East/Gulf Coast ports
It’s not just the Lunar New Year lull that’s helping LA/LB reduce its ship queue. It’s also that more volumes are shifting to the East and Gulf Coast ports instead.
According to John McCown, publisher of the McCown Report, “January was the eighth straight month where overall growth at East/Gulf Coast ports exceeded overall growth at the West Coast ports.” He attributed the trend to “shippers changing routing decisions to avoid the widely reported West Coast congestion.”
S&P Global Platts reported this week that Asia-East Coast rates are currently being supported “by growing demand as shippers seek to avoid West Coast port congestion.” A freight forwarder source told Platts, “We’ve seen suppliers in China reaching out to their importers in the U.S. with imperatives to get goods out of their warehouses and take those cargoes to the East Coast, which is the only realistic option for many of them right now.”
Sea-Intelligence ran the same analysis of weekly departures for Asia-East Coast ships as it did for West Coast routes. It found that the coming wave of cargo is even bigger in the East Coast than the West Coast.
According to Murphy, “What is alarming is that there is a 60% increase in the number of vessels on the Asia-North America East Coast trade lane in the coming months, as carriers try to circumnavigate port congestion on the West Coast. This will severely increase pressure on the port infrastructure on the East Coast.”
That pressure is already high, particularly in Charleston. On Wednesday, there were 31 container ships anchored offshore, according to ship-positioning data from MarineTraffic. Project44 data shows that average container dwell time in Charleston this week is up 37% year on year.
Hapag-Lloyd reported that ships are waiting between five and nine days for berths in Charleston and “berth windows are not being honored,” with the port “metering in import-heavy ships, with priority given to ships with more exports than imports and that are loading 1,000 TEUs [twenty-foot equivalents] or more of empties.”
Other East and Gulf Coast ports are seeing ship queues lengthen, as well. On Wednesday, there were 13 container ships anchored or loitering off New York/New Jersey, where Hapag-Lloyd said “high berth and terminal utilization are expected to continue into the second quarter.” There were another 13 container ships off Virginia, 12 off Houston and one off Mobile, Alabama, according to MarineTraffic data.
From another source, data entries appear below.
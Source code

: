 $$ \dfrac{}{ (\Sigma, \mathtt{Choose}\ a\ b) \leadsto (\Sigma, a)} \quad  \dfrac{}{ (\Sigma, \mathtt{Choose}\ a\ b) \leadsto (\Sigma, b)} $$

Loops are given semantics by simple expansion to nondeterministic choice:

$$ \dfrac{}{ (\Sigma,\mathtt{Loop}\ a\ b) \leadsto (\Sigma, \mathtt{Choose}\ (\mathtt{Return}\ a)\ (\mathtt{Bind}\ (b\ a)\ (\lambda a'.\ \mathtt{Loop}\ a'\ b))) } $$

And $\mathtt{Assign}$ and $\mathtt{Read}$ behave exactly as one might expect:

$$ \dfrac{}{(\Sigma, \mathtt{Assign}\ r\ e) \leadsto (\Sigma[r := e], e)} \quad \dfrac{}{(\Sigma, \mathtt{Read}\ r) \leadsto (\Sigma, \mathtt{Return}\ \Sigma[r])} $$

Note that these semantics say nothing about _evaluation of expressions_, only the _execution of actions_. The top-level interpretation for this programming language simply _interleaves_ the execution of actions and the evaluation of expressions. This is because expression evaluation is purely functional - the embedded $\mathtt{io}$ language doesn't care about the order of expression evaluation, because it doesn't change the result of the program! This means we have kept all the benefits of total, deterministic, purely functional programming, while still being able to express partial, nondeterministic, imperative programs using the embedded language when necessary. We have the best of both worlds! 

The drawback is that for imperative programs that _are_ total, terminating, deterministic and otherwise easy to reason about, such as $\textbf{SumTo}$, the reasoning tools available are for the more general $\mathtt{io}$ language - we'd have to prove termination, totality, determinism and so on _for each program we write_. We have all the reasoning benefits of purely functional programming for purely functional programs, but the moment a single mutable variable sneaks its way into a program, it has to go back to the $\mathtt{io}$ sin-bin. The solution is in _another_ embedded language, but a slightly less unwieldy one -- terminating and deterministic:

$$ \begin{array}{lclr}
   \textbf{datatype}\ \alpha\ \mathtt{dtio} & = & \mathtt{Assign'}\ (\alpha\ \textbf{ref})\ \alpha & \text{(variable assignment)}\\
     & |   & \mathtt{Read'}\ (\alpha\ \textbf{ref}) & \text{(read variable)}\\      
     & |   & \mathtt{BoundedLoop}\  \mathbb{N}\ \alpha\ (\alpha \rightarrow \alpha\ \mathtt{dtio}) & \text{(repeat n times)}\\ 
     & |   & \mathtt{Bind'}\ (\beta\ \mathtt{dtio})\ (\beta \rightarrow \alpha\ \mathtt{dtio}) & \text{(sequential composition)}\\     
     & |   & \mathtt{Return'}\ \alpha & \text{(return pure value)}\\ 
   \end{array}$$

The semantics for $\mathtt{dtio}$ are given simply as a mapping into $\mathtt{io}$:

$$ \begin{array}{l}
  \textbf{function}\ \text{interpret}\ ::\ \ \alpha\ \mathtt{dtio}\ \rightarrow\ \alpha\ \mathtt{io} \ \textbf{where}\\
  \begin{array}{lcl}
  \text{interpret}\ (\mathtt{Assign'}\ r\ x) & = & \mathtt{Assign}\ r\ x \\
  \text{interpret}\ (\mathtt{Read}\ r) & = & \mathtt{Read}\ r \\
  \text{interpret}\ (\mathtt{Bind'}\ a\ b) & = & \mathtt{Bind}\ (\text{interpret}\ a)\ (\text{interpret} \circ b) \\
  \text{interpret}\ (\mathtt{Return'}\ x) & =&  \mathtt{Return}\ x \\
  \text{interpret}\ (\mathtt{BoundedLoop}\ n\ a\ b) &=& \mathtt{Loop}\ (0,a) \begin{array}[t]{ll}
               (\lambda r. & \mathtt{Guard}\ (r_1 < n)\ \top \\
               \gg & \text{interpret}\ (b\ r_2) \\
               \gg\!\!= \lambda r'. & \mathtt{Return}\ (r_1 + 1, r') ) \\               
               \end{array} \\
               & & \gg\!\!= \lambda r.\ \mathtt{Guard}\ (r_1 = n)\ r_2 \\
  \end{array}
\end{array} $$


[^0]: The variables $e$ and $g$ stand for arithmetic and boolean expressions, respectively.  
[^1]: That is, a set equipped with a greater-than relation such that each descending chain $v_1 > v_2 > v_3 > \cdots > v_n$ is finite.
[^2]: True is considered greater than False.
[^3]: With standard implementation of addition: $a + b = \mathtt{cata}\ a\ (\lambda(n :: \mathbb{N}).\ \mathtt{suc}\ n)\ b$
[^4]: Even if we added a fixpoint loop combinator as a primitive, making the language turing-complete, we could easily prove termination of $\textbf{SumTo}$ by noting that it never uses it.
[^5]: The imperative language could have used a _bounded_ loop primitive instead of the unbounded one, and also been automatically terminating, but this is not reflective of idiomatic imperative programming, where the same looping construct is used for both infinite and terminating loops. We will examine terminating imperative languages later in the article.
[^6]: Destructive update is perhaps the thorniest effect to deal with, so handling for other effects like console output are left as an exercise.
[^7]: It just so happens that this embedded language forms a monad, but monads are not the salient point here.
Add it all up and there are 70 ships waiting to get into East/Gulf Coast ports, four more than there are waiting to get into Los Angeles/Long Beach. Over on the West Coast, add in another 10 ships waiting for berths in Oakland and one more off Seattle/Tacoma, and the grand total for the country’s ports rises to 147 — the same countrywide level as in early January, when the LA/LB queue was at its historic peak.